“It’s a hole.” I meant it on several levels. The blockhouse was a bare box, its corners dark with wind-blown detritus, bits of twig, grey rags, small bones. A stink of old urine hung about the place. Directly before us a ragged hole had been hacked through a yard of steel-reinforced Builder stone, and through it I could just make out the top of a circular shaft leading down.
“Wrong-mages must use this place for something, otherwise the years would have covered it over long ago.” Kara stepped to the edge of the shaft and peered down, holding the orichalcum out. “There are rungs.”
Kara went down first and I was happy to let her. Snorri followed, then Hennan.
“Why am I last?”
“It’s your imagination that’s trying to kill us,” Snorri called back from the shaft.
Kara’s illumination reached past the other two, casting a confusion of light and shadow on the ceiling above the hole. I shuffled my feet and waited for the boy to get out of the way so I could join them in the shaft. “Why is that?” I called after them. “Why me?”
I couldn’t make out the reply but I knew the answer already. My imagination had been attacking me my whole life—only here it had the weapons it needed. A vast underground machine, the crowning glory of the Builders, and all those engines deep below us now waking from their slumbers and devoting their energies to allowing my fears to make war on my hopes.
A quick look through the doorway showed the ground starting to heave in the spot where I buried Cutter John. Moments later I was on that ladder down into the unknown, with Hennan complaining I was stepping on his fingers.
“Are we safe here?” I peered around the tunnel, suspicious of every shadow.

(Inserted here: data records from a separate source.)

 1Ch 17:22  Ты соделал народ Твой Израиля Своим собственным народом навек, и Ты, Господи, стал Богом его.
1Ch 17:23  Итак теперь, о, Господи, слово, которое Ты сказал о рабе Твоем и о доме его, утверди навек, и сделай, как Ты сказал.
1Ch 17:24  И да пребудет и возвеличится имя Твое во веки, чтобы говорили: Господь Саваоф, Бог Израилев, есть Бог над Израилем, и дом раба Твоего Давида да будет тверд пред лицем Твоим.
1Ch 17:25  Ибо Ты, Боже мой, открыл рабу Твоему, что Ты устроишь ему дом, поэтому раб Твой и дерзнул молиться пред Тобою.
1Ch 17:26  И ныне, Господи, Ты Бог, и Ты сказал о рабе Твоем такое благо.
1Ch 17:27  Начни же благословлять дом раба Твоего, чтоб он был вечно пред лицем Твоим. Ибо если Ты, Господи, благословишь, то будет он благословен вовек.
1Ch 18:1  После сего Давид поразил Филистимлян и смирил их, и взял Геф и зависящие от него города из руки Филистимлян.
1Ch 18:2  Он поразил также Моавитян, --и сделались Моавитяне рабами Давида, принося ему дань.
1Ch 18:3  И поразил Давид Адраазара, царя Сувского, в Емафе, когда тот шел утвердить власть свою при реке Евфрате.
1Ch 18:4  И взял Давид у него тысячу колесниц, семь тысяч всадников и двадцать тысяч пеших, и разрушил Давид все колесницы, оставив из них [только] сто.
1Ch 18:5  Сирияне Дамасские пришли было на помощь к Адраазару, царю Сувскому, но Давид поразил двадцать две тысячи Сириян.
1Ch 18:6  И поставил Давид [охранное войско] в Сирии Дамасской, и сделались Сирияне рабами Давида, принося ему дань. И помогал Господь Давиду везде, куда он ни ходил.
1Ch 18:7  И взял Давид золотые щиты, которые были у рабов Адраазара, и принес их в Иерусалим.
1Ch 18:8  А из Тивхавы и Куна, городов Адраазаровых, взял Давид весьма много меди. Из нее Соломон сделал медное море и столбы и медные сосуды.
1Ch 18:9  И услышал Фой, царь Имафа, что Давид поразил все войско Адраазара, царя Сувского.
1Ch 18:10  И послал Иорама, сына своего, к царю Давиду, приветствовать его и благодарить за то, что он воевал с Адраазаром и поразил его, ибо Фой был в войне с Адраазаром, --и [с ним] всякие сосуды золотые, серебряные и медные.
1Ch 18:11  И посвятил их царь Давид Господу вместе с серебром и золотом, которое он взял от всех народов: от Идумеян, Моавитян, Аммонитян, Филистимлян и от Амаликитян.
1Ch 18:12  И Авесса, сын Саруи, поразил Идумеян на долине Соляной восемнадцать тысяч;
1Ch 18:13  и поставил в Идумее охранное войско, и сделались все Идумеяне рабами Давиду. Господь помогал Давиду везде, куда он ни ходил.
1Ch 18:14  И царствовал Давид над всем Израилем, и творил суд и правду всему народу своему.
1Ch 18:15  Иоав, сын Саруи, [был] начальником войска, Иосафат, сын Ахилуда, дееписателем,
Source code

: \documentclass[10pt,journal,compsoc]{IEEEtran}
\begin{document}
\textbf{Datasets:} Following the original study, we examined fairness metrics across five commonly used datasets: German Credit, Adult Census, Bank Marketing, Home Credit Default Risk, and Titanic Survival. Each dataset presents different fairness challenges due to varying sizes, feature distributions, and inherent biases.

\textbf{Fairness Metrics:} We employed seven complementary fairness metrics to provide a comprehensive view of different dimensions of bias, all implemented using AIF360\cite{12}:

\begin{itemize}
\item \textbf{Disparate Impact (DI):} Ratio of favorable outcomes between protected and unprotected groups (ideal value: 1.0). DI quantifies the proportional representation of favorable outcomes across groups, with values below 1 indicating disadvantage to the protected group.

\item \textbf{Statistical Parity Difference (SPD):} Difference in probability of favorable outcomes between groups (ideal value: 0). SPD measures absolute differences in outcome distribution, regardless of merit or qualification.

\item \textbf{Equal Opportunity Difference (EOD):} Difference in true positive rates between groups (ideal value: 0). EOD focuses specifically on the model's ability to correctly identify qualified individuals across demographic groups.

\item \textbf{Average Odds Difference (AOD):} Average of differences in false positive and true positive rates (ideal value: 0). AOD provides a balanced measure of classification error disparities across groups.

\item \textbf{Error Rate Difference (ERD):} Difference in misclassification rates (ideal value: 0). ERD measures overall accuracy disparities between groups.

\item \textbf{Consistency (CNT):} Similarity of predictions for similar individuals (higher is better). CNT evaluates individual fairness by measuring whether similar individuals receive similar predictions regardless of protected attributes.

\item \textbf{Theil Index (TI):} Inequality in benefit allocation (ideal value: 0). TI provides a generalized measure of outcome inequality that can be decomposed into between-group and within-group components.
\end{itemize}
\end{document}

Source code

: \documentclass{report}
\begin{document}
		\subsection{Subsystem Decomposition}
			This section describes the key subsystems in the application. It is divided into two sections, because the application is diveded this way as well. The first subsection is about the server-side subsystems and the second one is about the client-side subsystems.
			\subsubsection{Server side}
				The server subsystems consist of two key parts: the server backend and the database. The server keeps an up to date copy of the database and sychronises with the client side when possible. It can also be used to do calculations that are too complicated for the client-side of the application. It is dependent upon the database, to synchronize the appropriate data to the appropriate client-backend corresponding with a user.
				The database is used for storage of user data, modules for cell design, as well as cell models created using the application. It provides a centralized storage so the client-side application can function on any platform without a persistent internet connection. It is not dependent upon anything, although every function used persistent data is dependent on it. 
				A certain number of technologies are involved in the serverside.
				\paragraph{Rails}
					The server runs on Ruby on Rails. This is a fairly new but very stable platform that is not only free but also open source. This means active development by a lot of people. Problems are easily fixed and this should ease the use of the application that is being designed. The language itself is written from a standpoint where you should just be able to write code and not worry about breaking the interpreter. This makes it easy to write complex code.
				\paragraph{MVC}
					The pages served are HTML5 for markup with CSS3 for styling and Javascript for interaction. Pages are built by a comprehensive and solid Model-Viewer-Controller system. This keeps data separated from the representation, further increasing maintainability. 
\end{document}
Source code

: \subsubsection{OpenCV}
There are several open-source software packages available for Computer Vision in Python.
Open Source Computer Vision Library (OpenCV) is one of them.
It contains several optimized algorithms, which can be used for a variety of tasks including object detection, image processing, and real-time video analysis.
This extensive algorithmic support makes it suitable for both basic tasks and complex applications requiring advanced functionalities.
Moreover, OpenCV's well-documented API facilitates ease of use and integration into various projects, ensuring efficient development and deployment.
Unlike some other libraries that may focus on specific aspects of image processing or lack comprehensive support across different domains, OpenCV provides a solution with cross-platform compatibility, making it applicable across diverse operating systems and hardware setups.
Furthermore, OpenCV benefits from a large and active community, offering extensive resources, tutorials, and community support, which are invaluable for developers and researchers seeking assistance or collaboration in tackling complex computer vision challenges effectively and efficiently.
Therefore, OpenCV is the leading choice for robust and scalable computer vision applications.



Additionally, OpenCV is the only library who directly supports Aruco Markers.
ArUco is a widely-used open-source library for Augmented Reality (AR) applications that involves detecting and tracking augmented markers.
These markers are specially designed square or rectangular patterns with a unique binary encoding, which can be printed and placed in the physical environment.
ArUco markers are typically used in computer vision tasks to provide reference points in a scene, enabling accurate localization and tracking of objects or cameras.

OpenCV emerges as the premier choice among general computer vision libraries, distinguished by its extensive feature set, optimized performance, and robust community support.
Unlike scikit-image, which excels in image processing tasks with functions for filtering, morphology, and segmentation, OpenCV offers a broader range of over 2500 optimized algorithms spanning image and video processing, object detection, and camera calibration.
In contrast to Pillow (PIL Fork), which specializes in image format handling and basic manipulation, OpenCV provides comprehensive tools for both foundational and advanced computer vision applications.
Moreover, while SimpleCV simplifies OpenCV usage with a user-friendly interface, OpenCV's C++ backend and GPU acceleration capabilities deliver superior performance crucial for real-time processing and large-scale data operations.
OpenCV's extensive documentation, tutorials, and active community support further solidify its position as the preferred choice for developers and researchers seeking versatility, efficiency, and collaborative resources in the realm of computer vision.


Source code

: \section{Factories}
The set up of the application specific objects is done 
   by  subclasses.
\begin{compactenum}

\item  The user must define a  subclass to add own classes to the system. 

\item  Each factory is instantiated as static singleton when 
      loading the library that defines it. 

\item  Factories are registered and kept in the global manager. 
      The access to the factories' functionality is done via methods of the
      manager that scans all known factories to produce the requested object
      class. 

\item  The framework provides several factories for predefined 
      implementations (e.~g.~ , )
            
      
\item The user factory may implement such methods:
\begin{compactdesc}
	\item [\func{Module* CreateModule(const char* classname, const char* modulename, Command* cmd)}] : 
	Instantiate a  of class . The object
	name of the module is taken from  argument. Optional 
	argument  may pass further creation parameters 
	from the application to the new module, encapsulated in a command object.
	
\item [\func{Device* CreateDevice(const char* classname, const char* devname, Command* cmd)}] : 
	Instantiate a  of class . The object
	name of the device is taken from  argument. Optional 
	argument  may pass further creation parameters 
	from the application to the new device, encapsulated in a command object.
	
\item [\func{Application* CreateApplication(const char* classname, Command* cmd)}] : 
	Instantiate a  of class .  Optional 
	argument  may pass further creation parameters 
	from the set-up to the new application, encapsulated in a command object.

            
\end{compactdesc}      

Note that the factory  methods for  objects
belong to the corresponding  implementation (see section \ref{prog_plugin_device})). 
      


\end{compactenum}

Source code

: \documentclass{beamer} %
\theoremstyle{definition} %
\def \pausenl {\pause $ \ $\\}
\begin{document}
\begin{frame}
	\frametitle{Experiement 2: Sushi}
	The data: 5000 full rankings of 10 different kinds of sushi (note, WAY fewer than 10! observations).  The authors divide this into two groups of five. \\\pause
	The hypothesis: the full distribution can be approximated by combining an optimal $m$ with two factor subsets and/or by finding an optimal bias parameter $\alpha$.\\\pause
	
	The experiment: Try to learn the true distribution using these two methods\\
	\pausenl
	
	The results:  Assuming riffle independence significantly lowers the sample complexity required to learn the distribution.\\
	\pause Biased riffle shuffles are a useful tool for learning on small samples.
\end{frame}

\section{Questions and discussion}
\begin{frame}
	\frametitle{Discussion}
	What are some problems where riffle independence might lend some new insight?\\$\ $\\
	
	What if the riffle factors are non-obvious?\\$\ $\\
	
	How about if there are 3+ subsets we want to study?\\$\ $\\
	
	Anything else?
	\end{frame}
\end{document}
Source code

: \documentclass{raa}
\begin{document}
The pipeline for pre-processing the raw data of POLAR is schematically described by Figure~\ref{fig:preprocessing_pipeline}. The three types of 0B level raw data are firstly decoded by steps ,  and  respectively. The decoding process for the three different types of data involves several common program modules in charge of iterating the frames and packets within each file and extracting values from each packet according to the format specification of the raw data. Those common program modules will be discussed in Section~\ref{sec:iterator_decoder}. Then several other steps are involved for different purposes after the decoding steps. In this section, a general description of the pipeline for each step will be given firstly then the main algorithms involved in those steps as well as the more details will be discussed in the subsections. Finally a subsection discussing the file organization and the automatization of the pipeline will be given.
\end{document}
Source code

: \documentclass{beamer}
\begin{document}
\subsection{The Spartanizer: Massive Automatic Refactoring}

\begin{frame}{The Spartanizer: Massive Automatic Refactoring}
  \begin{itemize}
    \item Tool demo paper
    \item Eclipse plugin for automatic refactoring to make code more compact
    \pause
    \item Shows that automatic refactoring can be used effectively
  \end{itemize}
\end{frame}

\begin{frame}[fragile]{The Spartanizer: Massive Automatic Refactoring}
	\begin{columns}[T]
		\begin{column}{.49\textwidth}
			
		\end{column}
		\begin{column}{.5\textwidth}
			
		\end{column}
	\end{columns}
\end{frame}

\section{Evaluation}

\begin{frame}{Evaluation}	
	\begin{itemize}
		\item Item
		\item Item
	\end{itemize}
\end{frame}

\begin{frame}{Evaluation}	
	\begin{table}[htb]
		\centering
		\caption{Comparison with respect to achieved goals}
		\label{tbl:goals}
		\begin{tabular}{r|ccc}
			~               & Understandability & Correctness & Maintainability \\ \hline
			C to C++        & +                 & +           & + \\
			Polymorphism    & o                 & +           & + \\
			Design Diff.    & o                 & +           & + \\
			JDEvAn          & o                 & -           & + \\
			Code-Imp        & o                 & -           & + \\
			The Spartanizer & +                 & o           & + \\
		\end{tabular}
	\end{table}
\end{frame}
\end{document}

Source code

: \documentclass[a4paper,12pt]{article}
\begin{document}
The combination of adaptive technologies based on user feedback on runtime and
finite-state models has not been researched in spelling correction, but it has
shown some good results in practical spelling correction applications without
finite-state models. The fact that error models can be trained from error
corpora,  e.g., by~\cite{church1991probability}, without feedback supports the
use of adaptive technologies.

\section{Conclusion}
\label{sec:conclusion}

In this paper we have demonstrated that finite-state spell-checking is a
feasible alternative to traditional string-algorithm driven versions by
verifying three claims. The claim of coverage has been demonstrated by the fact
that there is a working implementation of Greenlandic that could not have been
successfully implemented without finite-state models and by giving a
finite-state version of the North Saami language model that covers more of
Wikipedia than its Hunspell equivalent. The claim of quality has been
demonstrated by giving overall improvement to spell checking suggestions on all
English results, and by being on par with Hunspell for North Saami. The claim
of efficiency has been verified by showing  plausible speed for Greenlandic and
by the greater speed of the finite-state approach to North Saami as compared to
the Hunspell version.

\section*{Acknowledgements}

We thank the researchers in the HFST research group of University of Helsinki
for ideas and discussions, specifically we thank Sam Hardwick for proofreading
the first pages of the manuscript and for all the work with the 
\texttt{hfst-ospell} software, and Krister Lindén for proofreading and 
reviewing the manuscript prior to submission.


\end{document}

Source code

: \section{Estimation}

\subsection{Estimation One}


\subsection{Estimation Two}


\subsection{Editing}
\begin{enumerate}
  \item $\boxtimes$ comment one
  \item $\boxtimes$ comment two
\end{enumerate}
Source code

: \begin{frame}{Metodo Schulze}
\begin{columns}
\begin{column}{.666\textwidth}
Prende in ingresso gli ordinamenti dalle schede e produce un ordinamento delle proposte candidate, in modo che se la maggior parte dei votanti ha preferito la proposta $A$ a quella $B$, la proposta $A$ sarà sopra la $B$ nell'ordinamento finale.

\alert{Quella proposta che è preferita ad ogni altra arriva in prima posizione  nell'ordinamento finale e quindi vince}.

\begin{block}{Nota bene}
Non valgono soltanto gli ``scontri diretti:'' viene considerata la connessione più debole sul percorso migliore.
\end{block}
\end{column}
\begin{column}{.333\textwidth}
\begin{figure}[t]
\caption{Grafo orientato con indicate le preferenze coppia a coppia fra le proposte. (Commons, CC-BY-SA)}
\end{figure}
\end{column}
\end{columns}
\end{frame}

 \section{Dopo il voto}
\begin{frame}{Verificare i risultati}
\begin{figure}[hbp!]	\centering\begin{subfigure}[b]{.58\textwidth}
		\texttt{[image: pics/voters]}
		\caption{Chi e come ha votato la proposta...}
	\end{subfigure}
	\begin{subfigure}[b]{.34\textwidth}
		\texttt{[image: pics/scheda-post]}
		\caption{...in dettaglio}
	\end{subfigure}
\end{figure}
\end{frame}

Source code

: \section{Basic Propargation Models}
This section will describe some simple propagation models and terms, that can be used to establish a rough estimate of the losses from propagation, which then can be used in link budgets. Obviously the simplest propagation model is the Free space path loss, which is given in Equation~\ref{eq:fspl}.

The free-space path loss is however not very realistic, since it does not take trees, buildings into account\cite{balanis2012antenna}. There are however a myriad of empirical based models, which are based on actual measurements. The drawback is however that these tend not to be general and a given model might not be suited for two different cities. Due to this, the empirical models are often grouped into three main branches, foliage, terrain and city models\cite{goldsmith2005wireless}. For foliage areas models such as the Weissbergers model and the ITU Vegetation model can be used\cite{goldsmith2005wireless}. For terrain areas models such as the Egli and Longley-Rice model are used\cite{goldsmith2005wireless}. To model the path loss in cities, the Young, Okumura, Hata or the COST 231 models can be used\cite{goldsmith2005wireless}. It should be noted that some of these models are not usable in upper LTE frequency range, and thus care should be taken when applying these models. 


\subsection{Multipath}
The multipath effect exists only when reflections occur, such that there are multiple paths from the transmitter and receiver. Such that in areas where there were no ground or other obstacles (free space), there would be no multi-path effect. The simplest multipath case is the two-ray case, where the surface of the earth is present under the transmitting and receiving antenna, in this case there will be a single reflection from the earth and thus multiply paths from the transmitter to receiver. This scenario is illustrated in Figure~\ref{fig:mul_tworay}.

We stood a little over a hundred yards beneath Osheim’s surface in a pipe-like tunnel perhaps six yards in diameter. Running along the centre, above our heads, a black pipe just a yard wide, stretched away into the darkness. I could see no means of support for it. Bands of silver-steel ringed the tunnel every few paces, each six inches across, like some kind of reinforcement. A hum, at first barely audible, filled the whole place, though after at short while, even though it grew no louder, you could feel it in your bones.
I coughed to check that everyone hadn’t gone deaf. The sound echoed away into the darkness. “I said—”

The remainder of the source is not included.